> _Problem description_: Return all the lines below exactly as written. Drop every picture.

Collected data

⟨

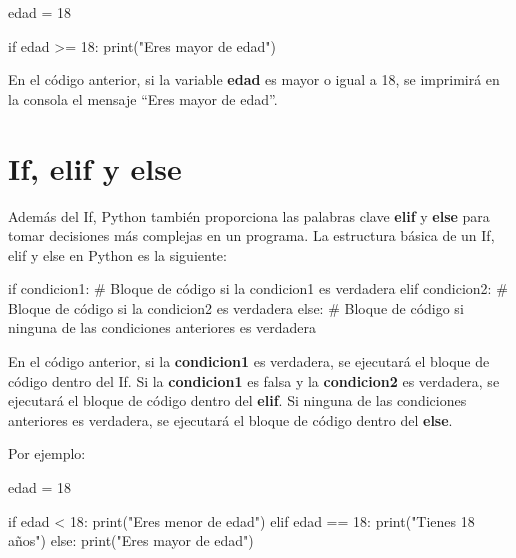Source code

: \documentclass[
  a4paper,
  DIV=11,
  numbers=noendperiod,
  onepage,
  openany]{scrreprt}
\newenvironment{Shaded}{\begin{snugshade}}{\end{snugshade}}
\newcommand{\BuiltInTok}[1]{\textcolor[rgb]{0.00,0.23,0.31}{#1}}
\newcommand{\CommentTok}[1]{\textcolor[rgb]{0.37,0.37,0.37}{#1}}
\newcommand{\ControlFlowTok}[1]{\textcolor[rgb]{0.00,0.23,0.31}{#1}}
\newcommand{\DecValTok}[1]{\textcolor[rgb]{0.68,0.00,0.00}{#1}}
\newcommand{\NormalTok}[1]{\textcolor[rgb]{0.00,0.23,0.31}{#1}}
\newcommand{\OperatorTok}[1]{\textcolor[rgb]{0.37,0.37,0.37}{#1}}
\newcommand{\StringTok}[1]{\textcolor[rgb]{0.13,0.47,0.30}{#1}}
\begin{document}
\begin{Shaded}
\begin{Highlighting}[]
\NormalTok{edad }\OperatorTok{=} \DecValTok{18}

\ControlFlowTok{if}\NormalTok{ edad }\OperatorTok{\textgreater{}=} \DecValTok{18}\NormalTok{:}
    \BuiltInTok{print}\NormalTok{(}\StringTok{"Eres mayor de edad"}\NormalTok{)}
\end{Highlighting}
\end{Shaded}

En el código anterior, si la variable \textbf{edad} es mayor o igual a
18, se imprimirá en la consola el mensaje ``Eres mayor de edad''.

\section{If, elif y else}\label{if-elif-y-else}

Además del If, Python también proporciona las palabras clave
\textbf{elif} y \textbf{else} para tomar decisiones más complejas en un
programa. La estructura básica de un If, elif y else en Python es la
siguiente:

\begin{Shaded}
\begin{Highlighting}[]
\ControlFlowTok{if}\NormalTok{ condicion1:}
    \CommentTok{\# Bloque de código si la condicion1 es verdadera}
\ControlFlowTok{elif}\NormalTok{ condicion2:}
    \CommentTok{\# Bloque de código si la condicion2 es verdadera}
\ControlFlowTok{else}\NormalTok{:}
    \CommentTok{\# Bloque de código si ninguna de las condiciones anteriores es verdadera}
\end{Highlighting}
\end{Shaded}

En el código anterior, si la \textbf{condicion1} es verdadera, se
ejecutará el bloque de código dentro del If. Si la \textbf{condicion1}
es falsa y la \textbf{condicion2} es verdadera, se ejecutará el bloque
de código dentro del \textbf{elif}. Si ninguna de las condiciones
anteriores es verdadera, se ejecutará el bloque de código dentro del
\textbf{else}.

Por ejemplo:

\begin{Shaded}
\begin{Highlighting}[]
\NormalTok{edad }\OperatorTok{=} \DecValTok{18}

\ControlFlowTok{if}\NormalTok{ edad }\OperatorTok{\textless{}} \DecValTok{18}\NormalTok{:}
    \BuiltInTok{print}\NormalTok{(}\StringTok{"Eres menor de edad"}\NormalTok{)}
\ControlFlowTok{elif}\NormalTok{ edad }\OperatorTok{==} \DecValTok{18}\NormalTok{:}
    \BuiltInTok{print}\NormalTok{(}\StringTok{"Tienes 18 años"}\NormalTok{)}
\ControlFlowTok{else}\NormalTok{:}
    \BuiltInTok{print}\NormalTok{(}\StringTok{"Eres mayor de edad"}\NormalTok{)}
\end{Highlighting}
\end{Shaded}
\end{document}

⟩

> _Finished task_:
Source code

: \documentclass[
  a4paper,
  DIV=11,
  numbers=noendperiod,
  onepage,
  openany]{scrreprt}
\newenvironment{Shaded}{\begin{snugshade}}{\end{snugshade}}
\newcommand{\BuiltInTok}[1]{\textcolor[rgb]{0.00,0.23,0.31}{#1}}
\newcommand{\CommentTok}[1]{\textcolor[rgb]{0.37,0.37,0.37}{#1}}
\newcommand{\ControlFlowTok}[1]{\textcolor[rgb]{0.00,0.23,0.31}{#1}}
\newcommand{\DecValTok}[1]{\textcolor[rgb]{0.68,0.00,0.00}{#1}}
\newcommand{\NormalTok}[1]{\textcolor[rgb]{0.00,0.23,0.31}{#1}}
\newcommand{\OperatorTok}[1]{\textcolor[rgb]{0.37,0.37,0.37}{#1}}
\newcommand{\StringTok}[1]{\textcolor[rgb]{0.13,0.47,0.30}{#1}}
\begin{document}
\begin{Shaded}
\begin{Highlighting}[]
\NormalTok{edad }\OperatorTok{=} \DecValTok{18}

\ControlFlowTok{if}\NormalTok{ edad }\OperatorTok{\textgreater{}=} \DecValTok{18}\NormalTok{:}
    \BuiltInTok{print}\NormalTok{(}\StringTok{"Eres mayor de edad"}\NormalTok{)}
\end{Highlighting}
\end{Shaded}

En el código anterior, si la variable \textbf{edad} es mayor o igual a
18, se imprimirá en la consola el mensaje ``Eres mayor de edad''.

\section{If, elif y else}\label{if-elif-y-else}

Además del If, Python también proporciona las palabras clave
\textbf{elif} y \textbf{else} para tomar decisiones más complejas en un
programa. La estructura básica de un If, elif y else en Python es la
siguiente:

\begin{Shaded}
\begin{Highlighting}[]
\ControlFlowTok{if}\NormalTok{ condicion1:}
    \CommentTok{\# Bloque de código si la condicion1 es verdadera}
\ControlFlowTok{elif}\NormalTok{ condicion2:}
    \CommentTok{\# Bloque de código si la condicion2 es verdadera}
\ControlFlowTok{else}\NormalTok{:}
    \CommentTok{\# Bloque de código si ninguna de las condiciones anteriores es verdadera}
\end{Highlighting}
\end{Shaded}

En el código anterior, si la \textbf{condicion1} es verdadera, se
ejecutará el bloque de código dentro del If. Si la \textbf{condicion1}
es falsa y la \textbf{condicion2} es verdadera, se ejecutará el bloque
de código dentro del \textbf{elif}. Si ninguna de las condiciones
anteriores es verdadera, se ejecutará el bloque de código dentro del
\textbf{else}.

Por ejemplo:

\begin{Shaded}
\begin{Highlighting}[]
\NormalTok{edad }\OperatorTok{=} \DecValTok{18}

\ControlFlowTok{if}\NormalTok{ edad }\OperatorTok{\textless{}} \DecValTok{18}\NormalTok{:}
    \BuiltInTok{print}\NormalTok{(}\StringTok{"Eres menor de edad"}\NormalTok{)}
\ControlFlowTok{elif}\NormalTok{ edad }\OperatorTok{==} \DecValTok{18}\NormalTok{:}
    \BuiltInTok{print}\NormalTok{(}\StringTok{"Tienes 18 años"}\NormalTok{)}
\ControlFlowTok{else}\NormalTok{:}
    \BuiltInTok{print}\NormalTok{(}\StringTok{"Eres mayor de edad"}\NormalTok{)}
\end{Highlighting}
\end{Shaded}
\end{document}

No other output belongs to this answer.